Dans la salle Kreizberg a lieu la première mondiale de cette pièce commandée par le Festival du Printemps des Arts de Monte-Carlo. Une réussite exceptionnelle tant sur le plan de l’écriture que de l’exécution. Le point d’orgue de la journée. L’Orchestre Philharmonique de Nice sous la baguette de Pierre-André Valade a su entendre la partition. Il devient magistralement enveloppant, épousant le jeu de la flûte. Mario Caroli, flûtiste, nous fait entrer dans un monologue quasi transcendantal. L’instrument entre ses mains devient chant et déploie pendant trente minutes une longue mélodie affinée par l’utilisation de quarts de ton. Mario Caroli le dit clairement :  » ce n’est pas la difficulté technique des notes qui s’impose mais cette concentration sur une seule ligne. La pièce dure très longtemps, trente minutes. Mais si je joue cette oeuvre, c’est qu’il existe une empathie entre elle et moi « . Le sous-titre dit bien son contenu et par là sa difficulté : Dédicace à la mémoire d’un autre ange. En effet, Francesco Filidei avoue sa fascination, en aucun cas morbide, pour le destin d’une photographe américaine morte à l’âge de 22 ans. Francesca Woodman (1958-1981) se défenestra de son appartement new-yorkais, incapable de circonvenir sa mélancolie. Ici se situe l’impressionnant sentiment qui étreint l’auditeur. Il est pris dans sa raison comme dans ses sens. L’entièreté de sa personne se trouve déplacé par le jeu du flûtiste et de l’orchestre. Nous pénétrons un monde où le son de l’instrument se transforme en une mise à nu. Francesco Filidei a beau dire « je ne peux plus regarder que du côté de l’ombre« , celle-ci donne une richesse de coloris et de formes, lourde de présence. Cette richesse devient consubstantielle à tout voyageur épris d’art. La musique de Francesco Filidei est pour nous la quintessence de la musique contemporaine. Car elle nous amène dans des espaces insoupçonnés, des sons rares, grâce à une écriture pleine de finesse, de subtilité, d’esprit. Mais aussi sans tapage ni provocation exhibitionniste. Où dit autrement, elle a ce pouvoir très rare de rendre l’Homme qui l’écoute plus Homme encore. Instant d’une beauté mystique.
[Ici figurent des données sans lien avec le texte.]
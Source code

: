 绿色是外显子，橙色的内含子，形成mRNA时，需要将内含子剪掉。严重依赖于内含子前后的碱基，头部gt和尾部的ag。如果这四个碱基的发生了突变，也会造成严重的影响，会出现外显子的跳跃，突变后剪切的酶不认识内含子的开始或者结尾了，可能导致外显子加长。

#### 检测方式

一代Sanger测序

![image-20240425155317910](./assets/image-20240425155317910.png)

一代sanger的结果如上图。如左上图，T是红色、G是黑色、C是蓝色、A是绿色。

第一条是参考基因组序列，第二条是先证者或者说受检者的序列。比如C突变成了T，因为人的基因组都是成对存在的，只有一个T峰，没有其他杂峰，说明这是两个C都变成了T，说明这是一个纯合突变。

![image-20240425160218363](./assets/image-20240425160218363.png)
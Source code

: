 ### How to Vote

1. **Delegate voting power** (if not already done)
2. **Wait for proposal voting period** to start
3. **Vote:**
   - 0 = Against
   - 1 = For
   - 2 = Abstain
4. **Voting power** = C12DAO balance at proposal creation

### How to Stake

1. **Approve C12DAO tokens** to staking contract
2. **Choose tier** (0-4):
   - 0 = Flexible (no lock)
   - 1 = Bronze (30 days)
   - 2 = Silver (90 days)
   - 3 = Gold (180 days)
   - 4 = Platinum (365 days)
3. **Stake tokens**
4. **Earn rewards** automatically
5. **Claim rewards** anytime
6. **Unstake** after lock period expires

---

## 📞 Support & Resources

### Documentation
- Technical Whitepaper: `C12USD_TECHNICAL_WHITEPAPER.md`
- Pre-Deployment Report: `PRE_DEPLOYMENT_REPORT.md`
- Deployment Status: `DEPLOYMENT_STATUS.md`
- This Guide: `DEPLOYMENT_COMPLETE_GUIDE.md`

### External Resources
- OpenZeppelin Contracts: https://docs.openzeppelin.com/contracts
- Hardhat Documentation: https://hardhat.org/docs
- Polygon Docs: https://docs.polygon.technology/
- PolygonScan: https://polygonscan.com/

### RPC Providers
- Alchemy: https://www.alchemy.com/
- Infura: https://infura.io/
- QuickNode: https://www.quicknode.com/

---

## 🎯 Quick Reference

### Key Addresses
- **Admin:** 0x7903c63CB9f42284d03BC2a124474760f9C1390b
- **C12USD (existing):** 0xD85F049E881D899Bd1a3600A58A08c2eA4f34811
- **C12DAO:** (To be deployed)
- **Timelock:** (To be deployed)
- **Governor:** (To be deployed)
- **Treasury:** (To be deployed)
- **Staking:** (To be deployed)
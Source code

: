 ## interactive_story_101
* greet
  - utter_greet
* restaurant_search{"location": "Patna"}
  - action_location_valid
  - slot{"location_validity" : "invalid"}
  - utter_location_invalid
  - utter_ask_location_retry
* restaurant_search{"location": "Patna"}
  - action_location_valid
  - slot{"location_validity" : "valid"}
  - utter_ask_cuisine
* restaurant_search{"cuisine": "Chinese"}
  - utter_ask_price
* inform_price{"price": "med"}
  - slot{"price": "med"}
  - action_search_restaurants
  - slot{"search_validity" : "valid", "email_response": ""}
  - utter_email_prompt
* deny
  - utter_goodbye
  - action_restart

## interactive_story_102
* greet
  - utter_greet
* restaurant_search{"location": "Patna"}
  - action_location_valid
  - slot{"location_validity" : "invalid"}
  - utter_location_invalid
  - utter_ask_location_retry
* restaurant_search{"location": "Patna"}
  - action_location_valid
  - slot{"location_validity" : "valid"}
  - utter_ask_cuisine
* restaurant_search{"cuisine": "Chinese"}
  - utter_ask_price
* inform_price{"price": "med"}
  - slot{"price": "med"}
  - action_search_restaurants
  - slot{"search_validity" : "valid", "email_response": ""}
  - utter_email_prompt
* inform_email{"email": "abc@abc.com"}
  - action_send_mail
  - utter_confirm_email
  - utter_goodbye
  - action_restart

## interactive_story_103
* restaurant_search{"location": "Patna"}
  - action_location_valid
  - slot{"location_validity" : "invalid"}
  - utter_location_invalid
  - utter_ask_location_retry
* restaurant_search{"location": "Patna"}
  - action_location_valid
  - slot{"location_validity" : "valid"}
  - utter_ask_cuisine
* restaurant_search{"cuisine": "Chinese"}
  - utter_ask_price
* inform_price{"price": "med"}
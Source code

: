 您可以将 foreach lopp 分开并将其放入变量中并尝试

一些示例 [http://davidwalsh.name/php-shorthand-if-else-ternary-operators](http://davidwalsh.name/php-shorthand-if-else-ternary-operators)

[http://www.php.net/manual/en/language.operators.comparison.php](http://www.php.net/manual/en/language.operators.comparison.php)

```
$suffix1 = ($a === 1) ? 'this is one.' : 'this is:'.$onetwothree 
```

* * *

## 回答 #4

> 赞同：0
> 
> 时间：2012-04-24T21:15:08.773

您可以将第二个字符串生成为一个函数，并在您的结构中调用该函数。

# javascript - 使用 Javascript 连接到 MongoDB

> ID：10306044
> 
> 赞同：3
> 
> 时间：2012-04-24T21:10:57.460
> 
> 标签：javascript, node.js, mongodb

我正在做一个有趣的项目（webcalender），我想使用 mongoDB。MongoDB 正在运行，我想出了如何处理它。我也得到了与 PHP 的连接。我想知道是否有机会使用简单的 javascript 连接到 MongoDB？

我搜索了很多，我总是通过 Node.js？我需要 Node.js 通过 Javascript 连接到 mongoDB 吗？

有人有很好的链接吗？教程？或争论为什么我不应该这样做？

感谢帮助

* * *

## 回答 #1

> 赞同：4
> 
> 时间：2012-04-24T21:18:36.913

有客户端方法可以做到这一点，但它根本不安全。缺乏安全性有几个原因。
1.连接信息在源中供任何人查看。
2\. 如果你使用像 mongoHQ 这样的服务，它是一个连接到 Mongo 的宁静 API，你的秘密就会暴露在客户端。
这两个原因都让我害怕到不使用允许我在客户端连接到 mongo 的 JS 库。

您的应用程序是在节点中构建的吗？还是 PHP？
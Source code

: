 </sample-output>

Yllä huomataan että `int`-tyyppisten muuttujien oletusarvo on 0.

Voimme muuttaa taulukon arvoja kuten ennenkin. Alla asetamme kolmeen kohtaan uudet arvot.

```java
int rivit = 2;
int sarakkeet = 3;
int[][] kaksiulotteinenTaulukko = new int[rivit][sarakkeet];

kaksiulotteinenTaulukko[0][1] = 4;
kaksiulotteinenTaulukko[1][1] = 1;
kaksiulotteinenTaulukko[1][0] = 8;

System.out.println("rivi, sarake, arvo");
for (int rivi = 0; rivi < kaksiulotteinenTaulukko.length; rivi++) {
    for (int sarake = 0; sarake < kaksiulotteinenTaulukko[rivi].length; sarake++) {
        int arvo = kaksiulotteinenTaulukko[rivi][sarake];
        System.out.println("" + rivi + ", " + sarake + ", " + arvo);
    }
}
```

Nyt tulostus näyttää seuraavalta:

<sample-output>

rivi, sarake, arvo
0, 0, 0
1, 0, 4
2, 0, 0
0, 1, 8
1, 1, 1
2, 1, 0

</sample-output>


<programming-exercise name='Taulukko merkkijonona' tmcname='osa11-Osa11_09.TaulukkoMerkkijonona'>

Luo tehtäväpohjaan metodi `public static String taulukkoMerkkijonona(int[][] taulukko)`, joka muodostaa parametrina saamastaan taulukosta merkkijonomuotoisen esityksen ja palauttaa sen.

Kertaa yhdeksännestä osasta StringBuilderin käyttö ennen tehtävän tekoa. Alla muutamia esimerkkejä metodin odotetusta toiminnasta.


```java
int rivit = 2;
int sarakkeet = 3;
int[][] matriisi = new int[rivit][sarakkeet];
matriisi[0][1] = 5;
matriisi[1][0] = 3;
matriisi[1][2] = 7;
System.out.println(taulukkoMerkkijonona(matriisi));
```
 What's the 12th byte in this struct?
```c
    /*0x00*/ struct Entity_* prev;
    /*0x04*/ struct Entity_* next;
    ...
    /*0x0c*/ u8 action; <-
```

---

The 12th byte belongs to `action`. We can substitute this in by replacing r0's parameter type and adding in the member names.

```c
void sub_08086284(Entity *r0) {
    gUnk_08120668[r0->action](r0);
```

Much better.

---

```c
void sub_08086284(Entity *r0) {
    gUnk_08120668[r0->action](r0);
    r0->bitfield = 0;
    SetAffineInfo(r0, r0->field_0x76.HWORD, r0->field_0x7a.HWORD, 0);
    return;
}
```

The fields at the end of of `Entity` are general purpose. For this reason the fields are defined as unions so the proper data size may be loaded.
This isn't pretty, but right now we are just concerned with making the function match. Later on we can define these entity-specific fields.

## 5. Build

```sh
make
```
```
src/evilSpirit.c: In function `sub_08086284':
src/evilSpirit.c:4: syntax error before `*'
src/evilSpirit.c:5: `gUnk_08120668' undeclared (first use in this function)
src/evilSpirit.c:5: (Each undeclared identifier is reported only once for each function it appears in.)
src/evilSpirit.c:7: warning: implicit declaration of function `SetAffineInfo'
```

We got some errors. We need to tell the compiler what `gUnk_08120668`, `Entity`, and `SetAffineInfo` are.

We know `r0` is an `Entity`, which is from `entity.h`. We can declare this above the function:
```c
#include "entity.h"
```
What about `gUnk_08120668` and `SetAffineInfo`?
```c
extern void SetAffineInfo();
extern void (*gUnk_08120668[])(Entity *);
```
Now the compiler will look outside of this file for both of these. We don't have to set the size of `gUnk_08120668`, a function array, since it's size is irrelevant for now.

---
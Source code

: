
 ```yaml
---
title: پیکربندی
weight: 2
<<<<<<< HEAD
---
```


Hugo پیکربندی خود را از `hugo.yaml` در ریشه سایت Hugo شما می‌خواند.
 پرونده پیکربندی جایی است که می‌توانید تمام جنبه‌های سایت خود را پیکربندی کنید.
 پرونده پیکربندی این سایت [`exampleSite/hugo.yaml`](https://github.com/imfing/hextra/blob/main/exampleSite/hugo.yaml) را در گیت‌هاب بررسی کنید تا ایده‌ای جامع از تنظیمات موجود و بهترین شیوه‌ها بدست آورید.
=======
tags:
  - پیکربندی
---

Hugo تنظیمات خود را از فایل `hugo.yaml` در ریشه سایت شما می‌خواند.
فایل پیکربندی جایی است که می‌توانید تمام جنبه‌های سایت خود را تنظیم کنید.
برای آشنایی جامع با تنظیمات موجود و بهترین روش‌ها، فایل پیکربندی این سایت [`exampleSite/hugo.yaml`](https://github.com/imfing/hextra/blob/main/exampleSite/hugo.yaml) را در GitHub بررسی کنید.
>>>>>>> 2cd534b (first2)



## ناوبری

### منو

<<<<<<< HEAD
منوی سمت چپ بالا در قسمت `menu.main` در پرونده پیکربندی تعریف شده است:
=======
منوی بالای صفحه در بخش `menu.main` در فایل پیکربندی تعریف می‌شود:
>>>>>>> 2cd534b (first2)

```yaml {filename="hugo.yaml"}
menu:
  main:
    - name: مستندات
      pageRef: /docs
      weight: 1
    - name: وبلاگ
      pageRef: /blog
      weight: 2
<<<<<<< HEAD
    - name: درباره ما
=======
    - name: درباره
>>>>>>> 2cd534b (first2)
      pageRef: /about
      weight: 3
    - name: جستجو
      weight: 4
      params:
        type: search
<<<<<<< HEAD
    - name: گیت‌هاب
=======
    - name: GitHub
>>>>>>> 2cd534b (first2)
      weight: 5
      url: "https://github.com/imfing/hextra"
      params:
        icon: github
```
Pole dance contemporain : Sofia Goubaïdoulina, De profundis

Crée en 1980 à Moscou, l’œuvre est composée pour bayan solo. Jean-Etienne Sotty, accordéoniste, s’est montré particulièrement inspiré dans l’interprétation d’une partition devenu emblématique de l’accordéon moderne. On y trouve l’opposition chère à l’auteur entre ténèbres et lumières. Elle s’exprime par la confrontation du diatonisme et des accords parfaits. Et tout autant du chromatisme et des dissonances. Fait de nuances malgré certains accords d’oppositions le jeu de l’interprète nous ouvre un vaste horizon grâce à une palette expressive. La performatrice Léa Montravers accompagnait le jeu de l’accordéon. Au début proche de la pole-danse, les mouvements se dégageaient petit à petit de la simple verticalité pour se mouvoir à l’horizontal. Et revenir à la verticalité, début d’une montée spirituelle.

Accordéon : Régis Campo, La Follia (extrait du Livre de Sonates), Franck Bedrossian, Bossa Nova, Klaus Huber, Winter Seeds (extraits)

Jean-Etienne Sotty joue seul les trois pièces très courtes, respectivement 2’30 », 7′ et 5′. Dans ces œuvres contemporaines, l’accordéon donne des fragments diatoniques, des tremblés ou simule des sons affectés par un traitement électronique. Mais d’autres formes sont exploitées. Frottement des pieds de l’interprète, voix parlé-rythmé, l’ensemble produit de savoureux effets de consonances et dissonances mêlées. Il faut avoir une grande maîtrise de son art pour maintenir l’attention. Jean-Etienne Sotty tire dans tous les sens son instrument à la limite de lui faire rendre l’âme. Et nous sommes entraînés vers des rivages étranges, poétiques.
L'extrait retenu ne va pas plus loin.